Demografik (nüfus yapısı) bilgiler, normal şartlarda bu tip bir araştırmanın kontrol unsurlarıdır. Yani araştırmanızdan gelen demografik bilgilerle farklı kurumlardan alınan bilgiler karşılaştırılarak hareket edilir. Ancak bu kadar temsil yeteneği yüksek bir araştırma kendi başına güncel bilgileri de temin ediyor. Dolayısıyla burada verilen sayılara, taptaze bilgiler gözüyle bakmak gerektiğinin altını çiziyoruz.

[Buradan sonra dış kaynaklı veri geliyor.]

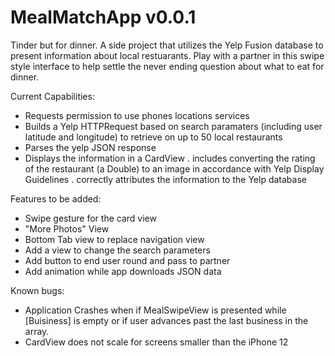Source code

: # MealMatchApp v0.0.1

Tinder but for dinner. A side project that utilizes the Yelp Fusion database to present information about 
local restuarants. Play with a partner in this swipe style interface to help settle the never ending question about 
what to eat for dinner.

Current Capabilities: 
* Requests permission to use phones locations services
* Builds a Yelp HTTPRequest based on search paramaters (including user latitude and longitude) to retrieve on up to 50 local restaurants
* Parses the yelp JSON response
* Displays the information in a CardView
    . includes converting the rating of the restaurant (a Double) to an image in accordance with Yelp Display Guidelines
    . correctly attributes the information to the Yelp database


Features to be added:
* Swipe gesture for the card view
* "More Photos" View
* Bottom Tab view to replace navigation view
* Add a view to change the search parameters 
* Add button to end user round and pass to partner
* Add animation while app downloads JSON data

Known bugs: 
* Application Crashes when if MealSwipeView is presented while [Buisiness] is empty or if user advances past the last business in the array. 
* CardView does not scale for screens smaller than the iPhone 12

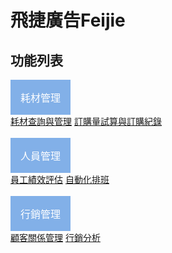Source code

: <h1>飛捷廣告Feijie</h1>
<html>
<head>
<title>下拉菜单</title>
<meta charset="utf-8">
<style>
.dropbtn {
    background-color: #82b0e8;
    color: white;
    padding: 16px;
    font-size: 16px;
    border: none;
    cursor: pointer;
}

.dropdown {
    position: relative;
    display: inline-block;
}

.dropdown-content {
    display: none;
    position: absolute;
    background-color: #f9f9f9;
    min-width: 160px;
    box-shadow: 0px 8px 16px 0px rgba(0,0,0,0.2);
}

.dropdown-content a {
    color: black;
    padding: 12px 16px;
    text-decoration: none;
    display: block;
}

.dropdown-content a:hover {background-color: #f1f1f1}

.dropdown:hover .dropdown-content {
    display: block;
}

.dropdown:hover .dropbtn {
    background-color: #82b0e8;
}
</style>
</head>
<body>

<h2>功能列表</h2>

<div class="dropdown">
  <button class="dropbtn">耗材管理</button>
  <div class="dropdown-content">
    <a href="http://www.w3big.com">耗材查詢與管理</a>
    <a href="http://www.w3big.com">訂購量試算與訂購紀錄</a>
  </div>
</div>
&nbsp;&nbsp;

<div class="dropdown">
  <button class="dropbtn">人員管理</button>
  <div class="dropdown-content">
    <a href="http://www.w3big.com">員工績效評估</a>
    <a href="http://www.w3big.com">自動化排班</a>
 </div>
&nbsp;&nbsp;
    <div class="dropdown">
  <button class="dropbtn">行銷管理</button>
  <div class="dropdown-content">
    <a href="http://www.w3big.com">顧客關係管理</a>
    <a href="http://www.w3big.com">行銷分析</a>
  </div>
</div>

</body>
</html>
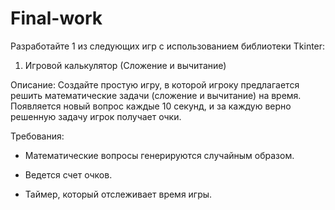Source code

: # Final-work
Разработайте 1 из следующих игр с использованием библиотеки Tkinter:



1. Игровой калькулятор (Сложение и вычитание)



Описание: Создайте простую игру, в которой игроку предлагается решить математические задачи (сложение и вычитание) на время. Появляется новый вопрос каждые 10 секунд, и за каждую верно решенную задачу игрок получает очки.



Требования:

- Математические вопросы генерируются случайным образом.

- Ведется счет очков.

- Таймер, который отслеживает время игры.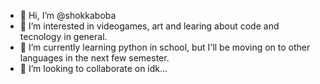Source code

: - 👋 Hi, I’m @shokkaboba
- 👀 I’m interested in videogames, art and learing about code and tecnology in general.
- 🌱 I’m currently learning python in school, but I'll be moving on to other languages in the next few semester.
- 💞️ I’m looking to collaborate on idk...

<!---
shokkaboba/shokkaboba is a ✨ special ✨ repository because its `README.md` (this file) appears on your GitHub profile.
You can click the Preview link to take a look at your changes.
--->
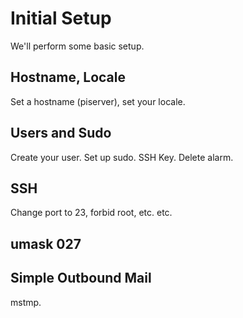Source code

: # Initial Setup

We'll perform some basic setup.

## Hostname, Locale

Set a hostname \(piserver\), set your locale.

## Users and Sudo

Create your user. Set up sudo. SSH Key. Delete alarm.

## SSH

Change port to 23, forbid root, etc. etc.

## umask 027

## Simple Outbound Mail

mstmp.

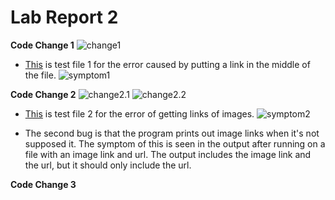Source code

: # Lab Report 2

**Code Change 1**
![change1](https://user-images.githubusercontent.com/103210217/165003380-0198c2ee-bd1a-4ee4-9b29-2709e2b7760d.png)
- [This](https://github.com/aejiang/markdown-parser/blob/main/test-file-link-mid.md) is test file 1 for the error caused by putting a link in the middle of the file.
![symptom1](https://user-images.githubusercontent.com/103210217/165024258-e4c70434-3959-443b-83e8-8bf5e7935b1f.png)



**Code Change 2**
![change2.1](https://user-images.githubusercontent.com/103210217/165023263-7832e19b-52e9-4c86-905b-be46f70e6643.png)
![change2.2](https://user-images.githubusercontent.com/103210217/165023304-2d895e06-fe52-4f66-9c17-c9dfc12b952a.png)
- [This](https://github.com/aejiang/markdown-parser/blob/main/test-file-Img.md) is test file 2 for the error of getting links of images. 
![symptom2](https://user-images.githubusercontent.com/103210217/165022847-e0d1f905-3c34-4a9d-8132-dfb93d890d48.png)

- The second bug is that the program prints out image links when it's not supposed it. The symptom of this is seen in the output after running on a file with an image link and url. The output includes the image link and the url, but it should only include the url.  



**Code Change 3**
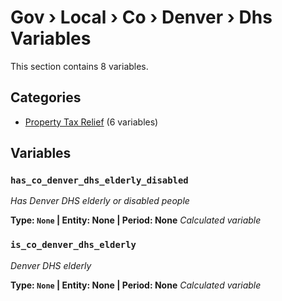 # Gov › Local › Co › Denver › Dhs Variables

This section contains 8 variables.

## Categories

- [Property Tax Relief](property_tax_relief/index.md) (6 variables)

## Variables

### `has_co_denver_dhs_elderly_disabled`
*Has Denver DHS elderly or disabled people*

**Type: `None` | Entity: None | Period: None**
*Calculated variable*

### `is_co_denver_dhs_elderly`
*Denver DHS elderly*

**Type: `None` | Entity: None | Period: None**
*Calculated variable*
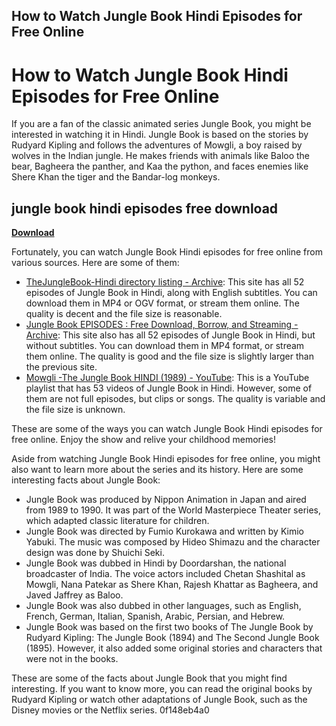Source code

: ## How to Watch Jungle Book Hindi Episodes for Free Online

  
# How to Watch Jungle Book Hindi Episodes for Free Online
 
If you are a fan of the classic animated series Jungle Book, you might be interested in watching it in Hindi. Jungle Book is based on the stories by Rudyard Kipling and follows the adventures of Mowgli, a boy raised by wolves in the Indian jungle. He makes friends with animals like Baloo the bear, Bagheera the panther, and Kaa the python, and faces enemies like Shere Khan the tiger and the Bandar-log monkeys.
 
## jungle book hindi episodes free download


[**Download**](https://vercupalo.blogspot.com/?d=2tKweU)

 
Fortunately, you can watch Jungle Book Hindi episodes for free online from various sources. Here are some of them:
 
- [TheJungleBook-Hindi directory listing - Archive](https://archive.org/download/TheJungleBook-Hindi): This site has all 52 episodes of Jungle Book in Hindi, along with English subtitles. You can download them in MP4 or OGV format, or stream them online. The quality is decent and the file size is reasonable.
- [Jungle Book EPISODES : Free Download, Borrow, and Streaming - Archive](https://archive.org/details/jungle-book): This site also has all 52 episodes of Jungle Book in Hindi, but without subtitles. You can download them in MP4 format, or stream them online. The quality is good and the file size is slightly larger than the previous site.
- [Mowgli -The Jungle Book HINDI (1989) - YouTube](https://www.youtube.com/playlist?list=PL65eurRkEvghrieaRGNpneAZmZoUeM5Kc): This is a YouTube playlist that has 53 videos of Jungle Book in Hindi. However, some of them are not full episodes, but clips or songs. The quality is variable and the file size is unknown.

These are some of the ways you can watch Jungle Book Hindi episodes for free online. Enjoy the show and relive your childhood memories!
  
Aside from watching Jungle Book Hindi episodes for free online, you might also want to learn more about the series and its history. Here are some interesting facts about Jungle Book:

- Jungle Book was produced by Nippon Animation in Japan and aired from 1989 to 1990. It was part of the World Masterpiece Theater series, which adapted classic literature for children.
- Jungle Book was directed by Fumio Kurokawa and written by Kimio Yabuki. The music was composed by Hideo Shimazu and the character design was done by Shuichi Seki.
- Jungle Book was dubbed in Hindi by Doordarshan, the national broadcaster of India. The voice actors included Chetan Shashital as Mowgli, Nana Patekar as Shere Khan, Rajesh Khattar as Bagheera, and Javed Jaffrey as Baloo.
- Jungle Book was also dubbed in other languages, such as English, French, German, Italian, Spanish, Arabic, Persian, and Hebrew.
- Jungle Book was based on the first two books of The Jungle Book by Rudyard Kipling: The Jungle Book (1894) and The Second Jungle Book (1895). However, it also added some original stories and characters that were not in the books.

These are some of the facts about Jungle Book that you might find interesting. If you want to know more, you can read the original books by Rudyard Kipling or watch other adaptations of Jungle Book, such as the Disney movies or the Netflix series.
 0f148eb4a0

Türkiye'deki eğitim düzeylerinin gösterildiği grafiklerde ortaya çıkan en umut verici sonuç, son 25 yılda kızların eğitimi konusunda önemli mesafe alınması.
44 yaş üzeri kadınlarda yüzde 41.28 olan ilkokul mezunlarının oranı 29-43 yaş grubunda yüzde 13.71'e, 18-28 yaş grubunda yüzde 6.37'ye düşmektedir. Lise ve yüksekokul/üniversite mezunlarında kız-erkek arasındaki farkın giderek kapanmakta olduğu (yüksek eğitimdeki genç kızların oranı yüzde 10.76, genç erkeklerin oranı yüzde 15.59) anlaşılmaktadır.
Son yıllarda yürütülmekte olan "Haydi Kızlar Okula", "Baba Beni Okula Gönder" türü kampanyalarla kızların eğitimindeki sorunların yakın gelecekte önemli oranda çözüleceğini öngörmek olanaklıdır.
Nüfusun yarısının eğitimi ilkokul ve altı
Demografik verilerde ikinci önemli bulgu, nüfusun yüzde 12.48'inin hâlâ diplomasız, yani ilkokulu bile bitirmemiş olmasıdır. Diğer bir bakışla toplam nüfusun yarıdan fazlası (yüzde 52.31) ilkokul mezunu veya diplomasızdır. Üçüncü önemli bulgu, meslek eğitimi oranının (toplam nüfusun yüzde 2.85'i) Türkiye'nin gereksiniminin çok altında olmasıdır. Bu sayılar bölgelere göre farklılık göstermeden tüm ülke genelinde çok düşük seyretmektedir.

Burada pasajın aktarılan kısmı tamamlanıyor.